Vermutlich geben die Zeichnungen des Patents ein damals vorhandenes Modell wieder. Wir erkennen einen Kasten mit vier Schiebern, einem Einstellrad und acht Ziffernfenstern. Die Maschine konnte zwei vierstellige Zahlen addieren und eine vier- mit einer fünfstelligen Zahl multiplizieren. Dabei wurde der erste Faktor mit den Schiebern eingegeben und die Ziffern des zweiten nacheinander mit dem Rad eingestellt. Sie gaben die Anzahl der Additionen des ersten Faktors an. Nach dem Additionsvorgang wurde das Summierwerk eine Stelle nach rechts verschoben.
So funktionierten ein Jahrhundert früher die Rechenmaschine von Gottfried Wilhelm Leibniz und spätere Geräte von Philipp Matthäus Hahn und Johann Helfrich Müller. Sie enthielten Staffelwalzen, Zahnräder mit Zähnen wachsender Länge. Ob Charles-Xavier Thomas davon wusste oder von allein auf das Prinzip kam, ist unbekannt. Das Arithmometer besaß jedoch keine Kurbel. Nach dem Einstellen des ersten Faktors und der Ziffer des zweiten zog man ein Band, das die Additionen auslöste. Die Maschine arbeitete also halbautomatisch.

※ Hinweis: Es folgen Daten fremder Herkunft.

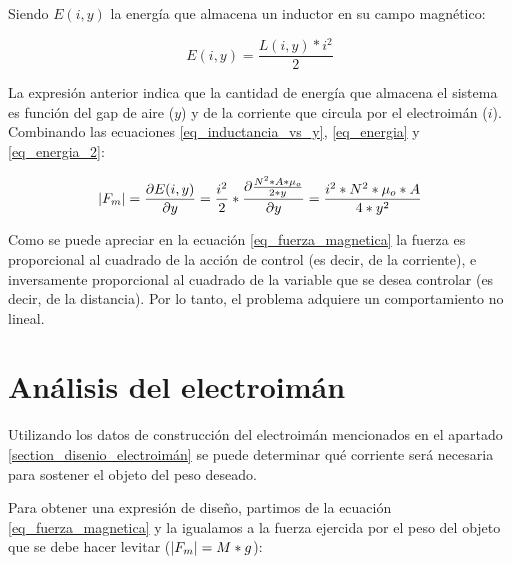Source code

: \noindent Siendo $E(i,y)$ la energía que almacena un inductor en su campo magnético:

\begin{equation}\label{eq_energia_2}
	E(i,y)=\frac{L(i,y)*i^{2}}{2}
\end{equation}

\noindent La expresión anterior indica que la cantidad de energía que almacena el sistema es función del gap de aire ($y$) y de la corriente que circula por el electroimán ($i$). Combinando las ecuaciones \ref{eq_inductancia_vs_y}, \ref{eq_energia} y \ref{eq_energia_2}:

\begin{equation}\label{eq_fuerza_magnetica}
	\lvert F_{m}\rvert=\frac{\partial{E(i,y)}}{\partial{y}}=\frac{i^{2}}{2}*\frac{\partial{\frac{{N^{2}*A*\mu_{o}}}{2*y}}}{\partial{y}}=\frac{i^{2}*N^{2}*\mu_{o}*A}{4*y^{2}}
\end{equation}

\noindent Como se puede apreciar en la ecuación \ref{eq_fuerza_magnetica} la fuerza es proporcional al cuadrado de la acción de control (es decir, de la corriente), e inversamente proporcional al cuadrado de la variable que se desea controlar (es decir, de la distancia). Por lo tanto, el problema adquiere un comportamiento no lineal.


\section{Análisis del electroimán}

\noindent Utilizando los datos de construcción del electroimán mencionados en el apartado \ref{section_disenio_electroimán} se puede determinar qué corriente será necesaria para sostener el objeto del peso deseado.
	


\noindent Para obtener una expresión de diseño, partimos de la ecuación \ref{eq_fuerza_magnetica} y la igualamos a la fuerza ejercida por el peso del objeto que se debe hacer levitar ($\lvert F_{m}\rvert=M*g$):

Die Funktionsweise des Ur-Arithmometers zeigt ein Video des Arithmeums, des Bonner Rechenmaschinenmuseums. Wer auf dem Computer Flash-Applets abspielen kann, findet hier eine interaktive Version des Rechners. Wir beschränken uns auf die Multiplikation: Zum Einstellen des ersten Faktors bitte die Schieber anklicken und platzieren. Danach im Einstellrad einen Ziffern-Kreis wählen und das graue Band ganz links aktivieren. Anklicken des rechten Händchens setzt das Ergebniswerk eine Dezimalstelle weiter.

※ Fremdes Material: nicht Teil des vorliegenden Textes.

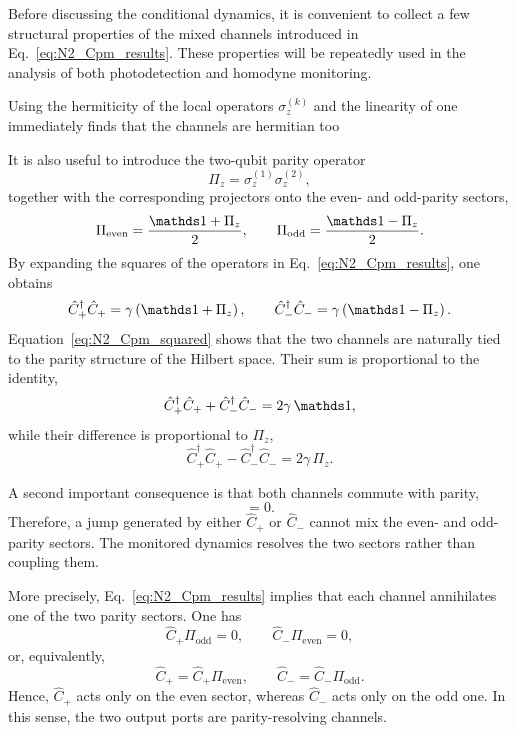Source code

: Before discussing the conditional dynamics, it is convenient to collect a few structural properties of the mixed channels introduced in Eq.~\eqref{eq:N2_Cpm_results}. These properties will be repeatedly used in the analysis of both photodetection and homodyne monitoring.

Using the hermiticity of the local operators \(\sigma_z^{(k)}\) and the linearity of one immediately finds that the channels are hermitian too

It is also useful to introduce the two-qubit parity operator
\begin{equation}
	\Pi_z=\sigma_z^{(1)}\sigma_z^{(2)},
	\label{eq:N2_parity_operator}
\end{equation}
together with the corresponding projectors onto the even- and odd-parity sectors,
\begin{equation}
	\Pi_{\mathrm{even}}=\frac{\id+\Pi_z}{2},
	\qquad
	\Pi_{\mathrm{odd}}=\frac{\id-\Pi_z}{2}.
	\label{eq:N2_parity_projectors}
\end{equation}
By expanding the squares of the operators in Eq.~\eqref{eq:N2_Cpm_results}, one obtains
\begin{equation}
	\hat C_+^\dagger \hat C_+
	=
	\gamma\left(\id+\Pi_z\right),
	\qquad
	\hat C_-^\dagger \hat C_-
	=
	\gamma\left(\id-\Pi_z\right).
	\label{eq:N2_Cpm_squared}
\end{equation}
Equation~\eqref{eq:N2_Cpm_squared} shows that the two channels are naturally tied to the parity structure of the Hilbert space. Their sum is proportional to the identity,
\begin{equation}
	\hat C_+^\dagger \hat C_+
	+
	\hat C_-^\dagger \hat C_-
	=
	2\gamma\,\id,
	\label{eq:N2_Cpm_sum_identity}
\end{equation}
while their difference is proportional to \(\Pi_z\),
\begin{equation}
	\hat C_+^\dagger \hat C_+
	-
	\hat C_-^\dagger \hat C_-
	=
	2\gamma\,\Pi_z.
	\label{eq:N2_Cpm_difference_parity}
\end{equation}

A second important consequence is that both channels commute with parity,
\begin{equation}
	[\hat C_\pm,\Pi_z]=0.
	\label{eq:N2_Cpm_commute_parity}
\end{equation}
Therefore, a jump generated by either \(\hat C_+\) or \(\hat C_-\) cannot mix the even- and odd-parity sectors. The monitored dynamics resolves the two sectors rather than coupling them.

More precisely, Eq.~\eqref{eq:N2_Cpm_results} implies that each channel annihilates one of the two parity sectors. One has
\begin{equation}
	\hat C_+\Pi_{\mathrm{odd}}=0,
	\qquad
	\hat C_-\Pi_{\mathrm{even}}=0,
	\label{eq:N2_Cpm_dark_sectors}
\end{equation}
or, equivalently,
\begin{equation}
	\hat C_+=\hat C_+\Pi_{\mathrm{even}},
	\qquad
	\hat C_-=\hat C_-\Pi_{\mathrm{odd}}.
	\label{eq:N2_Cpm_supported_sectors}
\end{equation}
Hence, \(\hat C_+\) acts only on the even sector, whereas \(\hat C_-\) acts only on the odd one. In this sense, the two output ports are parity-resolving channels.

1821 wurde Charles Xavier Thomas zum Ritter der Ehrenlegion ernannt; von nun an hieß er Charles Xavier Thomas de Colmar. Ein Jahr später vollendete der Pariser Uhrmacher Jean-Pierre Devrine ein neues Arithmometer mit drei Eingabe- und sechs Ausgabestellen. Die Ziffern des Multiplikators wurden ebenfalls per Schieber eingestellt. Die Maschine befindet sich im Nationalmuseum für Amerikanische Geschichte der Smithsonian Institution, und ihm verdanken wir auch die beiden Fotos. Es ist das älteste Arithmometer der Welt.

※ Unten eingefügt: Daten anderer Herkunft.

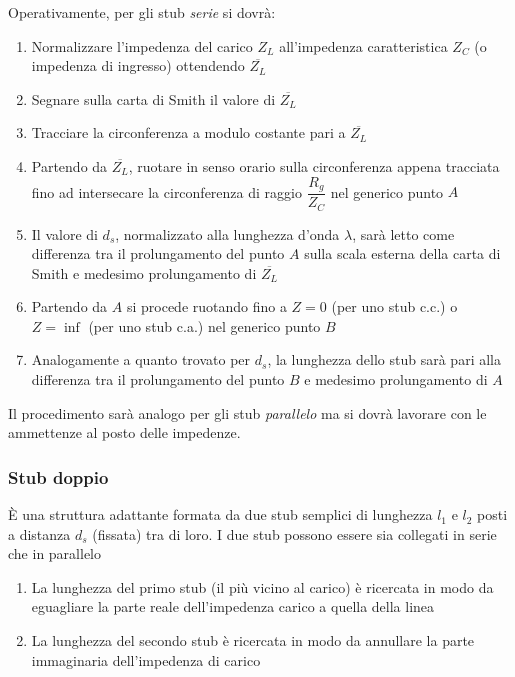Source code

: \documentclass{article}
\begin{document}
Operativamente, per gli stub \textit{serie} si dovrà:
\begin{enumerate}
	\item Normalizzare l'impedenza del carico \(Z_L\) all'impedenza caratteristica \(Z_C\) (o impedenza di ingresso) ottendendo \(\overline{Z_L}\)
	\item Segnare sulla carta di Smith il valore di \( \overline{Z_L} \)
	\item Tracciare la circonferenza a modulo costante pari a \( \overline{Z_L} \)
	\item Partendo da \(\overline{Z_L}\), ruotare in senso orario sulla circonferenza appena tracciata fino ad intersecare la circonferenza di raggio \(\dfrac{R_g}{Z_C}\) nel generico punto \(A\)
	\item Il valore di \( d_s \), normalizzato alla lunghezza d'onda \( \lambda \), sarà letto come differenza tra il prolungamento del punto \(A\) sulla scala esterna della carta di Smith e medesimo prolungamento di \(\overline{Z_L}\)
	\item Partendo da \(A\) si procede ruotando fino a \(Z = 0\) (per uno stub c.c.) o \( Z = \inf \) (per uno stub c.a.) nel generico punto \(B\)
	\item Analogamente a quanto trovato per \( d_s \), la lunghezza dello stub sarà pari alla differenza tra il prolungamento del punto \(B\) e medesimo prolungamento di \(A\)  
\end{enumerate}
Il procedimento sarà analogo per gli stub \textit{parallelo} ma si dovrà lavorare con le ammettenze al posto delle impedenze.

\subsubsection{Stub doppio}
\`E una struttura adattante formata da due stub semplici di lunghezza \(l_1\) e \(l_2\) posti a distanza \(d_s\) (fissata) tra di loro. I due stub possono essere sia collegati in serie che in parallelo
\begin{enumerate}
	\item La lunghezza del primo stub (il più vicino al carico) è ricercata in modo da eguagliare la parte reale dell'impedenza carico a quella della linea
	\item La lunghezza del secondo stub è ricercata in modo da annullare la parte immaginaria dell'impedenza di carico
\end{enumerate}
\end{document}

Nach der Erfindungsphase ließ Thomas die Arbeit an seiner Rechenmaschine ruhen. Das nächste Modell, jetzt mit Kurbel, lag 1848 vor. 1850 begann die Serienfertigung; außerdem schickte er spezielle Arithmometer an Könige, Königinnen und andere Prominente wie Papst Pius IX. Das HNF besitzt, siehe Eingangsbild, das Gerät von Ferdinand II. von Portugal. Charles Xavier Thomas de Colmar starb 1870; bis dahin entstanden rund 2.200 Exemplare seiner Maschine, von denen ein Zehntel in Museen und Sammlungen überlebten.
1885 begann der Ingenieur Arthur Burkhardt im sächsischen Glashütte mit dem Bau von Rechnern nach dem Vorbild des Arithmometers. Damit gab er den Startschuss für die deutsche Rechenmaschinenindustrie. Freunde von Thomas-Maschinen können aber ein herausragendes Exemplar im Bonner Arithmeum bewundern. Als Leihgabe der IBM zeigt das Museum das Piano mit dreißigstelligen Resultatwerk. Thomas de Colmar präsentierte es auf der Pariser Weltausstellung von 1855; es ist unten abgebildet.